Write the entries out again. Each one must match exactly.

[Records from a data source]
---------------
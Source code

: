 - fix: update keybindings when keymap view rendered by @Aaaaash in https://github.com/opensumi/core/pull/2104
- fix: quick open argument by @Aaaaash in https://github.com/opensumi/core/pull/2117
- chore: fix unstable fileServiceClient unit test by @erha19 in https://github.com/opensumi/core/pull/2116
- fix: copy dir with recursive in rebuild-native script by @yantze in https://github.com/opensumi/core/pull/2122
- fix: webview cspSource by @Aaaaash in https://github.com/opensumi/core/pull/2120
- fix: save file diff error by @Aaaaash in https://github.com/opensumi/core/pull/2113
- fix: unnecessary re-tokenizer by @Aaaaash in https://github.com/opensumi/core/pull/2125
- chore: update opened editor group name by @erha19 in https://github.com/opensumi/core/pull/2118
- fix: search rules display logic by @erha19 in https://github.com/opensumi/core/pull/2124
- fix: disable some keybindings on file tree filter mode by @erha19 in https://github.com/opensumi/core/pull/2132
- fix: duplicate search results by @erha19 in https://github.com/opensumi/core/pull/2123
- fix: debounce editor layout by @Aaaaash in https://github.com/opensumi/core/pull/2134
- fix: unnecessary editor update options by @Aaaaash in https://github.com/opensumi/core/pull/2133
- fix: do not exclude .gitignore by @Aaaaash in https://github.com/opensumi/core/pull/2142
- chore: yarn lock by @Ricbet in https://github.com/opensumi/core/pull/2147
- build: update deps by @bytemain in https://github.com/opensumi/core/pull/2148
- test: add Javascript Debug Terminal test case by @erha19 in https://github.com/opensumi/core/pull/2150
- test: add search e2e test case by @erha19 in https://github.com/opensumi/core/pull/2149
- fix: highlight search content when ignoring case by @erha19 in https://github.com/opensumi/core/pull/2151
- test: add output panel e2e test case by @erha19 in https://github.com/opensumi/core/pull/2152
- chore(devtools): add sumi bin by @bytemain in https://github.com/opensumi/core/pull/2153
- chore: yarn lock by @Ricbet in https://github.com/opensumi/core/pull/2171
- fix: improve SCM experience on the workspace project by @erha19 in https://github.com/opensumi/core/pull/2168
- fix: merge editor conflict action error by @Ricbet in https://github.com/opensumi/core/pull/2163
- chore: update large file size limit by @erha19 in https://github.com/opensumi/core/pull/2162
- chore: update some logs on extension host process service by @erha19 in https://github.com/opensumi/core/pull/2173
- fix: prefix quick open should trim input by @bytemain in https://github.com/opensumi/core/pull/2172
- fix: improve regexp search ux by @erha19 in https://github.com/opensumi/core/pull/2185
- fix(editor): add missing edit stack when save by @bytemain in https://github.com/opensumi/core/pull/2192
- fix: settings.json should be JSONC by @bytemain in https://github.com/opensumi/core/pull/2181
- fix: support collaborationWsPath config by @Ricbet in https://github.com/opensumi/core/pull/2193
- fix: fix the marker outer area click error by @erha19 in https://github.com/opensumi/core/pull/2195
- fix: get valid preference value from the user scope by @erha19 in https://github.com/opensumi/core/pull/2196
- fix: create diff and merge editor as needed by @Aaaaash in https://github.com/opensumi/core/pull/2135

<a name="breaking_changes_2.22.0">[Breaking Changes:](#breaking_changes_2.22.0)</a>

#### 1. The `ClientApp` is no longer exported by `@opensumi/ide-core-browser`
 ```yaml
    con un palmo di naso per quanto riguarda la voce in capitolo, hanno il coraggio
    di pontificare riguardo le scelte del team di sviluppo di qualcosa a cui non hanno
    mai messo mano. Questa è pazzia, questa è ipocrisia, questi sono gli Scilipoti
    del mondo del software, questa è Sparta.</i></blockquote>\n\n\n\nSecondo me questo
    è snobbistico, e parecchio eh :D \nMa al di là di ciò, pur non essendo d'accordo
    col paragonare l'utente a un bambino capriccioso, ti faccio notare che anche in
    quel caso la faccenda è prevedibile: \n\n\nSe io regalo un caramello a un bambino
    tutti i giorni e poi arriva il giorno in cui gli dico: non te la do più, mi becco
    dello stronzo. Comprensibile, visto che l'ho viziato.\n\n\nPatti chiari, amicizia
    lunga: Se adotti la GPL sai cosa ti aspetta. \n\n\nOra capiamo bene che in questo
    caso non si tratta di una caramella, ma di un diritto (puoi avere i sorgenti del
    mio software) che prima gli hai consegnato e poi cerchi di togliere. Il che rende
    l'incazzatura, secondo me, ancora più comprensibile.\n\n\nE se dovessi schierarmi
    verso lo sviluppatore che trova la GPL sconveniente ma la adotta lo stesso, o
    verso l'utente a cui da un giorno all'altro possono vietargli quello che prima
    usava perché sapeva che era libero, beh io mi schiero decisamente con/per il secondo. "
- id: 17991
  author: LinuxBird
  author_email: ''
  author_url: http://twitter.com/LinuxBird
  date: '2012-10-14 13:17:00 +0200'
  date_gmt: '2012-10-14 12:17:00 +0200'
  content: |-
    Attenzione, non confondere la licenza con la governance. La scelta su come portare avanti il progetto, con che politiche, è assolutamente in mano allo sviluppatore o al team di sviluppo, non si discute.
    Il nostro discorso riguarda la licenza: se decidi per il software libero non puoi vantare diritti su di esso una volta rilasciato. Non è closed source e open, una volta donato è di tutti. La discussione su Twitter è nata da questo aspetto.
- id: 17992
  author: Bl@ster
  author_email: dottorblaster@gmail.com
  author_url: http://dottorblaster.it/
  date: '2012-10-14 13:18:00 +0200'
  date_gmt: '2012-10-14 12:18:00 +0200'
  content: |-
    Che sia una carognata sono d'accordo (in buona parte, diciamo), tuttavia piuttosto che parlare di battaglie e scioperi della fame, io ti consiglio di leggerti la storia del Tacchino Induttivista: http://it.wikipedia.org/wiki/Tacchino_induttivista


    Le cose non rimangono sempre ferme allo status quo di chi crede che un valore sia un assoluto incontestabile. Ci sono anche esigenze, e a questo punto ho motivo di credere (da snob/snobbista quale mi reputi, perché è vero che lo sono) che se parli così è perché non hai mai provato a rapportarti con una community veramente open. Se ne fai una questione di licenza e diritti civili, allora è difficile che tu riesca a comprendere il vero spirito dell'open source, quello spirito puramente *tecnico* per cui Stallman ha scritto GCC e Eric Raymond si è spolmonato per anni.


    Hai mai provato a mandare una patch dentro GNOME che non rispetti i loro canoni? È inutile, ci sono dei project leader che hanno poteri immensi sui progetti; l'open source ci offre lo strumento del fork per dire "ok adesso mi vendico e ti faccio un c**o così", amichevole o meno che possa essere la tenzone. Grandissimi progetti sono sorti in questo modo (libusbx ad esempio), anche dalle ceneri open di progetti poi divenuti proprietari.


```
---------------
• [Solution to this problem]
Source code

: - fix: update keybindings when keymap view rendered by @Aaaaash in https://github.com/opensumi/core/pull/2104
- fix: quick open argument by @Aaaaash in https://github.com/opensumi/core/pull/2117
- chore: fix unstable fileServiceClient unit test by @erha19 in https://github.com/opensumi/core/pull/2116
- fix: copy dir with recursive in rebuild-native script by @yantze in https://github.com/opensumi/core/pull/2122
- fix: webview cspSource by @Aaaaash in https://github.com/opensumi/core/pull/2120
- fix: save file diff error by @Aaaaash in https://github.com/opensumi/core/pull/2113
- fix: unnecessary re-tokenizer by @Aaaaash in https://github.com/opensumi/core/pull/2125
- chore: update opened editor group name by @erha19 in https://github.com/opensumi/core/pull/2118
- fix: search rules display logic by @erha19 in https://github.com/opensumi/core/pull/2124
- fix: disable some keybindings on file tree filter mode by @erha19 in https://github.com/opensumi/core/pull/2132
- fix: duplicate search results by @erha19 in https://github.com/opensumi/core/pull/2123
- fix: debounce editor layout by @Aaaaash in https://github.com/opensumi/core/pull/2134
- fix: unnecessary editor update options by @Aaaaash in https://github.com/opensumi/core/pull/2133
- fix: do not exclude .gitignore by @Aaaaash in https://github.com/opensumi/core/pull/2142
- chore: yarn lock by @Ricbet in https://github.com/opensumi/core/pull/2147
- build: update deps by @bytemain in https://github.com/opensumi/core/pull/2148
- test: add Javascript Debug Terminal test case by @erha19 in https://github.com/opensumi/core/pull/2150
- test: add search e2e test case by @erha19 in https://github.com/opensumi/core/pull/2149
- fix: highlight search content when ignoring case by @erha19 in https://github.com/opensumi/core/pull/2151
- test: add output panel e2e test case by @erha19 in https://github.com/opensumi/core/pull/2152
- chore(devtools): add sumi bin by @bytemain in https://github.com/opensumi/core/pull/2153
- chore: yarn lock by @Ricbet in https://github.com/opensumi/core/pull/2171
- fix: improve SCM experience on the workspace project by @erha19 in https://github.com/opensumi/core/pull/2168
- fix: merge editor conflict action error by @Ricbet in https://github.com/opensumi/core/pull/2163
- chore: update large file size limit by @erha19 in https://github.com/opensumi/core/pull/2162
- chore: update some logs on extension host process service by @erha19 in https://github.com/opensumi/core/pull/2173
- fix: prefix quick open should trim input by @bytemain in https://github.com/opensumi/core/pull/2172
- fix: improve regexp search ux by @erha19 in https://github.com/opensumi/core/pull/2185
- fix(editor): add missing edit stack when save by @bytemain in https://github.com/opensumi/core/pull/2192
- fix: settings.json should be JSONC by @bytemain in https://github.com/opensumi/core/pull/2181
- fix: support collaborationWsPath config by @Ricbet in https://github.com/opensumi/core/pull/2193
- fix: fix the marker outer area click error by @erha19 in https://github.com/opensumi/core/pull/2195
- fix: get valid preference value from the user scope by @erha19 in https://github.com/opensumi/core/pull/2196
- fix: create diff and merge editor as needed by @Aaaaash in https://github.com/opensumi/core/pull/2135

<a name="breaking_changes_2.22.0">[Breaking Changes:](#breaking_changes_2.22.0)</a>

#### 1. The `ClientApp` is no longer exported by `@opensumi/ide-core-browser`
 ```yaml
    con un palmo di naso per quanto riguarda la voce in capitolo, hanno il coraggio
    di pontificare riguardo le scelte del team di sviluppo di qualcosa a cui non hanno
    mai messo mano. Questa è pazzia, questa è ipocrisia, questi sono gli Scilipoti
    del mondo del software, questa è Sparta.</i></blockquote>\n\n\n\nSecondo me questo
    è snobbistico, e parecchio eh :D \nMa al di là di ciò, pur non essendo d'accordo
    col paragonare l'utente a un bambino capriccioso, ti faccio notare che anche in
    quel caso la faccenda è prevedibile: \n\n\nSe io regalo un caramello a un bambino
    tutti i giorni e poi arriva il giorno in cui gli dico: non te la do più, mi becco
    dello stronzo. Comprensibile, visto che l'ho viziato.\n\n\nPatti chiari, amicizia
    lunga: Se adotti la GPL sai cosa ti aspetta. \n\n\nOra capiamo bene che in questo
    caso non si tratta di una caramella, ma di un diritto (puoi avere i sorgenti del
    mio software) che prima gli hai consegnato e poi cerchi di togliere. Il che rende
    l'incazzatura, secondo me, ancora più comprensibile.\n\n\nE se dovessi schierarmi
    verso lo sviluppatore che trova la GPL sconveniente ma la adotta lo stesso, o
    verso l'utente a cui da un giorno all'altro possono vietargli quello che prima
    usava perché sapeva che era libero, beh io mi schiero decisamente con/per il secondo. "
- id: 17991
  author: LinuxBird
  author_email: ''
  author_url: http://twitter.com/LinuxBird
  date: '2012-10-14 13:17:00 +0200'
  date_gmt: '2012-10-14 12:17:00 +0200'
  content: |-
    Attenzione, non confondere la licenza con la governance. La scelta su come portare avanti il progetto, con che politiche, è assolutamente in mano allo sviluppatore o al team di sviluppo, non si discute.
    Il nostro discorso riguarda la licenza: se decidi per il software libero non puoi vantare diritti su di esso una volta rilasciato. Non è closed source e open, una volta donato è di tutti. La discussione su Twitter è nata da questo aspetto.
- id: 17992
  author: Bl@ster
  author_email: dottorblaster@gmail.com
  author_url: http://dottorblaster.it/
  date: '2012-10-14 13:18:00 +0200'
  date_gmt: '2012-10-14 12:18:00 +0200'
  content: |-
    Che sia una carognata sono d'accordo (in buona parte, diciamo), tuttavia piuttosto che parlare di battaglie e scioperi della fame, io ti consiglio di leggerti la storia del Tacchino Induttivista: http://it.wikipedia.org/wiki/Tacchino_induttivista


    Le cose non rimangono sempre ferme allo status quo di chi crede che un valore sia un assoluto incontestabile. Ci sono anche esigenze, e a questo punto ho motivo di credere (da snob/snobbista quale mi reputi, perché è vero che lo sono) che se parli così è perché non hai mai provato a rapportarti con una community veramente open. Se ne fai una questione di licenza e diritti civili, allora è difficile che tu riesca a comprendere il vero spirito dell'open source, quello spirito puramente *tecnico* per cui Stallman ha scritto GCC e Eric Raymond si è spolmonato per anni.


    Hai mai provato a mandare una patch dentro GNOME che non rispetti i loro canoni? È inutile, ci sono dei project leader che hanno poteri immensi sui progetti; l'open source ci offre lo strumento del fork per dire "ok adesso mi vendico e ti faccio un c**o così", amichevole o meno che possa essere la tenzone. Grandissimi progetti sono sorti in questo modo (libusbx ad esempio), anche dalle ceneri open di progetti poi divenuti proprietari.


```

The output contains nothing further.